Though the reported deaths are regretful, countless lives were saved due to the quick actions of the respective local and state officials, coast guard units and first responders from each area. Thousands were reportedly rescued from fast rising flood waters that left people trapped atop cars, on rooftops and even in trees from where coast guard members had to pluck them to safety. Flooding became even more of a concern than the sixty to as fast as one hundred and ten mile per hour winds with rainfall totals measured in some places up to eighteen inches. Countless reports of toppled trees and downed power lines had tree surgeons, utility crews, and first responders hopping from south Florida all the way up the east cost into North Carolina and as much as 100 miles inland in some areas.
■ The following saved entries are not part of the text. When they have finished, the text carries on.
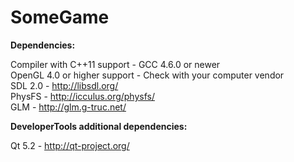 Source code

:SomeGame
========

**Dependencies:**

Compiler with C++11 support - GCC 4.6.0 or newer  
OpenGL 4.0 or higher support - Check with your computer vendor  
SDL 2.0 - http://libsdl.org/  
PhysFS - http://icculus.org/physfs/  
GLM - http://glm.g-truc.net/

**DeveloperTools additional dependencies:**

Qt 5.2 - http://qt-project.org/

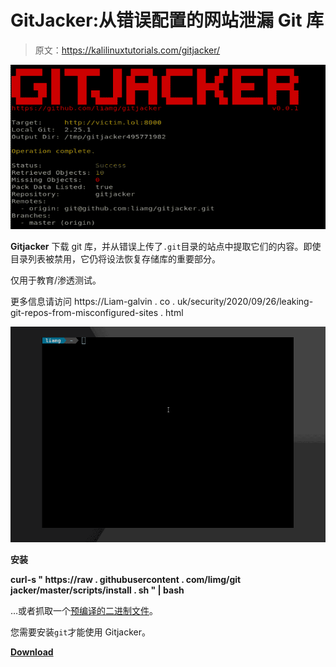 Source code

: # GitJacker:从错误配置的网站泄漏 Git 库

> 原文：<https://kalilinuxtutorials.com/gitjacker/>

[![GitJacker : Leak Git Repositories From Misconfigured Websites](img/1e17deef8949f6457ee7878afc7bcd65.png "GitJacker : Leak Git Repositories From Misconfigured Websites")](https://1.bp.blogspot.com/-daVrKZMuGNk/X5AL3qumqyI/AAAAAAAAH0Q/DsEt5JWoalgkv1KYXGzLzxYSKOVp1qZOgCLcBGAsYHQ/s728/Gitjacker%25281%2529.png)

**Gitjacker** 下载 git 库，并从错误上传了`.git`目录的站点中提取它们的内容。即使目录列表被禁用，它仍将设法恢复存储库的重要部分。

仅用于教育/渗透测试。

更多信息请访问 https://Liam-galvin . co . uk/security/2020/09/26/leaking-git-repos-from-misconfigured-sites . html

![](img/04e8a895087bd087fc06d05435f11790.png)

**安装**

**curl-s " https://raw . githubusercontent . com/limg/git jacker/master/scripts/install . sh " | bash**

…或者抓取一个[预编译的二进制文件](https://github.com/liamg/gitjacker/releases)。

您需要安装`git`才能使用 Gitjacker。

[**Download**](https://github.com/liamg/gitjacker) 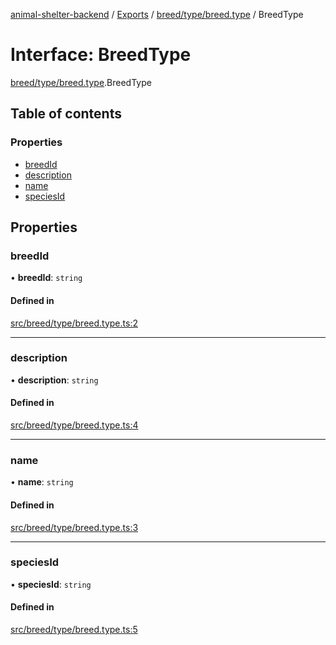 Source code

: [animal-shelter-backend](../README.md) / [Exports](../modules.md) / [breed/type/breed.type](../modules/breed_type_breed_type.md) / BreedType

# Interface: BreedType

[breed/type/breed.type](../modules/breed_type_breed_type.md).BreedType

## Table of contents

### Properties

- [breedId](breed_type_breed_type.BreedType.md#breedid)
- [description](breed_type_breed_type.BreedType.md#description)
- [name](breed_type_breed_type.BreedType.md#name)
- [speciesId](breed_type_breed_type.BreedType.md#speciesid)

## Properties

### breedId

• **breedId**: `string`

#### Defined in

[src/breed/type/breed.type.ts:2](https://github.com/B4LiN7/animal-shelter-backend/blob/433cf0c1c0d87c638e9f68cdba4d5975f6f24447/src/breed/type/breed.type.ts#L2)

___

### description

• **description**: `string`

#### Defined in

[src/breed/type/breed.type.ts:4](https://github.com/B4LiN7/animal-shelter-backend/blob/433cf0c1c0d87c638e9f68cdba4d5975f6f24447/src/breed/type/breed.type.ts#L4)

___

### name

• **name**: `string`

#### Defined in

[src/breed/type/breed.type.ts:3](https://github.com/B4LiN7/animal-shelter-backend/blob/433cf0c1c0d87c638e9f68cdba4d5975f6f24447/src/breed/type/breed.type.ts#L3)

___

### speciesId

• **speciesId**: `string`

#### Defined in

[src/breed/type/breed.type.ts:5](https://github.com/B4LiN7/animal-shelter-backend/blob/433cf0c1c0d87c638e9f68cdba4d5975f6f24447/src/breed/type/breed.type.ts#L5)
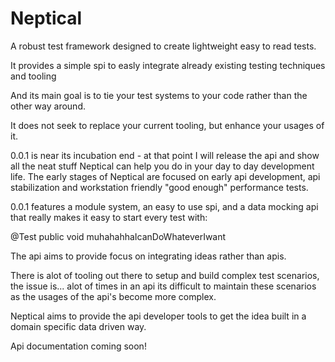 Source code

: Neptical
========
A robust test framework designed to create lightweight easy to read tests.


It provides a simple spi to easly integrate already existing testing techniques and tooling

And its main goal is to tie your test systems to your code rather than the other way around.

It does not seek to replace your current tooling, but enhance your usages of it.

0.0.1 is near its incubation end - at that point I will release the api and show all the neat stuff Neptical can help you do in your day to day development life. The early stages of Neptical are focused on early api development, api stabilization and workstation friendly "good enough" performance tests.

0.0.1 features a module system, an easy to use spi, and a data mocking api that really makes it easy to start every test with:

@Test
public void muhahahhaIcanDoWhateverIwant

The api aims to provide focus on integrating ideas rather than apis. 

There is alot of tooling out there to setup and build complex test scenarios, the issue is... alot of times in an api its difficult to maintain these scenarios as the usages of the api's become more complex.

Neptical aims to provide the api developer tools to get the idea built in a domain specific data driven way.


Api documentation coming soon!
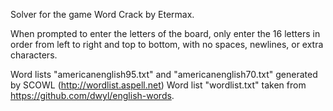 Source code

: Solver for the game Word Crack by Etermax.

When prompted to enter the letters of the board, only enter the 16 letters in order from left to right and top to bottom, with no spaces, newlines, or extra characters.

Word lists "americanenglish95.txt" and "americanenglish70.txt" generated by SCOWL (http://wordlist.aspell.net)
Word list "wordlist.txt" taken from https://github.com/dwyl/english-words.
The Hebrew meaning of “Matthew” is interpreted as: a gift from God which would understandably prompt one to question what kind of charity could possibly be derived from a hurricane as destructive as what was just experienced by the southeastern part of the country. Firstly, one must understand that the projected path of the hurricane as originally forecast would have had the “cone” or eye travel directly up the eastern seaboard from Miami, FL as far north as Charleston, SC. I choose to believe it was the result of much prayer that had the hurricane shift about twenty to thirty miles farther east before West Palm Beach, FL. This seemingly insignificant “wobble” meant the difference in the fifty to seventy mile per hour winds Jacksonville and coastal Georgia experienced and sustained winds of a hundred and twenty miles per hour with gusts up to one hundred and forty miles per hour.
Meteorologists listed the damage would have been significantly worse had the hurricane continued on its originally forecasted path. One reporter stated had the coast taken a direct hit the resulting carnage is speculated to have mirrored the devastation of hurricane Andrew that occurred in 1992.